Diagnostic results: Baseline labs CBC, CMP, TSH, T3, and T4, lipid panel, hepatic function, B12 level, and UA. (All within normal).

Assessment:

Mental Status Examination: The patient is a 17-year-old African-American male who looked his stated age. He was alert and oriented, casually dressed, and poorly groomed. He had minimal eye contact. His thought process was clear and coherent, talked rapidly and loudly. No looseness of association. No evidence of delusional thoughts, hallucinations, or disorganized behaviors.
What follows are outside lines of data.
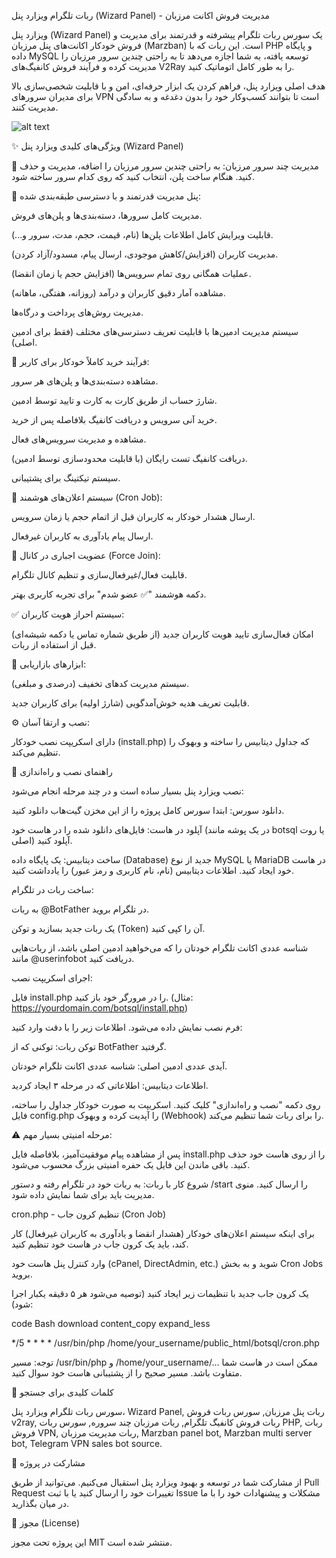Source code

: ربات تلگرام ویزارد پنل (Wizard Panel) - مدیریت فروش اکانت مرزبان

ویزارد پنل (Wizard Panel) یک سورس ربات تلگرام پیشرفته و قدرتمند برای مدیریت و فروش خودکار اکانت‌های پنل مرزبان (Marzban) است. این ربات که با PHP و پایگاه داده MySQL توسعه یافته، به شما اجازه می‌دهد تا به راحتی چندین سرور مرزبان را مدیریت کرده و فرآیند فروش کانفیگ‌های V2Ray را به طور کامل اتوماتیک کنید.

هدف اصلی ویزارد پنل، فراهم کردن یک ابزار حرفه‌ای، امن و با قابلیت شخصی‌سازی بالا برای مدیران سرورهای VPN است تا بتوانند کسب‌وکار خود را بدون دغدغه و به سادگی مدیریت کنند.

![alt text]([https://user-images.githubusercontent.com/10653063/201490221-7e3f7c35-1f9e-4e1b-afe7-7d721111586a.png](https://github.com/webwizards-team/wizardpanel/blob/f69a3c6d29c030b9bbb963b206b703577e32f15e/logo.jpg))

✨ ویژگی‌های کلیدی ویزارد پنل (Wizard Panel)

🚀 مدیریت چند سرور مرزبان: به راحتی چندین سرور مرزبان را اضافه، مدیریت و حذف کنید. هنگام ساخت پلن، انتخاب کنید که روی کدام سرور ساخته شود.

🔐 پنل مدیریت قدرتمند و با دسترسی طبقه‌بندی شده:

مدیریت کامل سرورها، دسته‌بندی‌ها و پلن‌های فروش.

قابلیت ویرایش کامل اطلاعات پلن‌ها (نام، قیمت، حجم، مدت، سرور و...).

مدیریت کاربران (افزایش/کاهش موجودی، ارسال پیام، مسدود/آزاد کردن).

عملیات همگانی روی تمام سرویس‌ها (افزایش حجم یا زمان انقضا).

مشاهده آمار دقیق کاربران و درآمد (روزانه، هفتگی، ماهانه).

مدیریت روش‌های پرداخت و درگاه‌ها.

سیستم مدیریت ادمین‌ها با قابلیت تعریف دسترسی‌های مختلف (فقط برای ادمین اصلی).

🛒 فرآیند خرید کاملاً خودکار برای کاربر:

مشاهده دسته‌بندی‌ها و پلن‌های هر سرور.

شارژ حساب از طریق کارت به کارت و تایید توسط ادمین.

خرید آنی سرویس و دریافت کانفیگ بلافاصله پس از خرید.

مشاهده و مدیریت سرویس‌های فعال.

دریافت کانفیگ تست رایگان (با قابلیت محدودسازی توسط ادمین).

سیستم تیکتینگ برای پشتیبانی.

🔔 سیستم اعلان‌های هوشمند (Cron Job):

ارسال هشدار خودکار به کاربران قبل از اتمام حجم یا زمان سرویس.

ارسال پیام یادآوری به کاربران غیرفعال.

🔗 عضویت اجباری در کانال (Force Join):

قابلیت فعال/غیرفعال‌سازی و تنظیم کانال تلگرام.

دکمه هوشمند "✅ عضو شدم" برای تجربه کاربری بهتر.

✅ سیستم احراز هویت کاربران:

امکان فعال‌سازی تایید هویت کاربران جدید (از طریق شماره تماس یا دکمه شیشه‌ای) قبل از استفاده از ربات.

🎁 ابزارهای بازاریابی:

سیستم مدیریت کدهای تخفیف (درصدی و مبلغی).

قابلیت تعریف هدیه خوش‌آمدگویی (شارژ اولیه) برای کاربران جدید.

⚙️ نصب و ارتقا آسان:

دارای اسکریپت نصب خودکار (install.php) که جداول دیتابیس را ساخته و وبهوک را تنظیم می‌کند.

🔧 راهنمای نصب و راه‌اندازی

نصب ویزارد پنل بسیار ساده است و در چند مرحله انجام می‌شود:

دانلود سورس: ابتدا سورس کامل پروژه را از این مخزن گیت‌هاب دانلود کنید.

آپلود در هاست: فایل‌های دانلود شده را در هاست خود (در یک پوشه مانند botsql یا روت اصلی) آپلود کنید.

ساخت دیتابیس: یک پایگاه داده (Database) جدید از نوع MySQL یا MariaDB در هاست خود ایجاد کنید. اطلاعات دیتابیس (نام، نام کاربری و رمز عبور) را یادداشت کنید.

ساخت ربات در تلگرام:

به ربات @BotFather در تلگرام بروید.

یک ربات جدید بسازید و توکن (Token) آن را کپی کنید.

شناسه عددی اکانت تلگرام خودتان را که می‌خواهید ادمین اصلی باشد، از ربات‌هایی مانند @userinfobot دریافت کنید.

اجرای اسکریپت نصب:

فایل install.php را در مرورگر خود باز کنید. (مثال: https://yourdomain.com/botsql/install.php)

فرم نصب نمایش داده می‌شود. اطلاعات زیر را با دقت وارد کنید:

توکن ربات: توکنی که از BotFather گرفتید.

آیدی عددی ادمین اصلی: شناسه عددی اکانت تلگرام خودتان.

اطلاعات دیتابیس: اطلاعاتی که در مرحله ۳ ایجاد کردید.

روی دکمه "نصب و راه‌اندازی" کلیک کنید. اسکریپت به صورت خودکار جداول را ساخته، فایل config.php را آپدیت کرده و وبهوک (Webhook) را برای ربات شما تنظیم می‌کند.

⚠️ مرحله امنیتی بسیار مهم:

پس از مشاهده پیام موفقیت‌آمیز، بلافاصله فایل install.php را از روی هاست خود حذف کنید. باقی ماندن این فایل یک حفره امنیتی بزرگ محسوب می‌شود.

شروع کار با ربات: به ربات خود در تلگرام رفته و دستور /start را ارسال کنید. منوی مدیریت باید برای شما نمایش داده شود.

cron.php - تنظیم کرون جاب (Cron Job)

برای اینکه سیستم اعلان‌های خودکار (هشدار انقضا و یادآوری به کاربران غیرفعال) کار کند، باید یک کرون جاب در هاست خود تنظیم کنید.

وارد کنترل پنل هاست خود (cPanel, DirectAdmin, etc.) شوید و به بخش Cron Jobs بروید.

یک کرون جاب جدید با تنظیمات زیر ایجاد کنید (توصیه می‌شود هر ۵ دقیقه یکبار اجرا شود):

code
Bash
download
content_copy
expand_less

*/5 * * * * /usr/bin/php /home/your_username/public_html/botsql/cron.php

توجه: مسیر /usr/bin/php و /home/your_username/... ممکن است در هاست شما متفاوت باشد. مسیر صحیح را از پشتیبانی هاست خود سوال کنید.

🔑 کلمات کلیدی برای جستجو

سورس ربات تلگرام ویزارد پنل، Wizard Panel, ربات پنل مرزبان, سورس ربات فروش v2ray, ربات فروش کانفیگ تلگرام, ربات مرزبان چند سروره, سورس ربات PHP, ربات فروش VPN, ربات مدیریت مرزبان, Marzban panel bot, Marzban multi server bot, Telegram VPN sales bot source.

🤝 مشارکت در پروژه

از مشارکت شما در توسعه و بهبود ویزارد پنل استقبال می‌کنیم. می‌توانید از طریق Pull Request تغییرات خود را ارسال کنید یا با ثبت Issue مشکلات و پیشنهادات خود را با ما در میان بگذارید.

📜 مجوز (License)

این پروژه تحت مجوز MIT منتشر شده است.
He appeared slightly distracted during the evaluation. His affect was dull and his mood depressed. He denied any thoughts or intent to hurt himself or others. His memory was intact but had little insight into the disease process.

Diagnostic Impression:

Main diagnosis, Bipolar I Disorder: Per the DSM-5 criteria, to diagnose an individual with this disorder, the manic episode must be preceded by a hypomanic or depressive episode. The manic episode must last for at least seven days characterized by persistently elevated mood, and goal­ directed activity. During the period of the elevated mood disturbance, the individual experiences increased energy level or activity. The individual presents any three of the following, grandiosity, decreased need for sleep, talkative, increased goal-gated activities, flight of ideas, distractibility, or engaging in risky activities (Bobo, 2017). The mood disturbance is severe enough to cause a disturbance in the individual’s social, academic, or occupational functioning. The disturbance must not be associated with the use of substances, an underlying medical condition, or another mental disorder (Bobo, 2017). K.G. meets the full criteria for this diagnosis as he had three manic episodes within the past year lasting up to seven days each, he is hyper, talkative, aggressive during manic episodes, and engages in risky activities such as fighting. Also, his manic episodes are followed by episodes of depression with K.G. reporting feeling depressed, low energy, increased isolation, lack of motivation, decreased concentration, and loss of appetite. This makes Bipolar I disorder the primary diagnosis for my patient.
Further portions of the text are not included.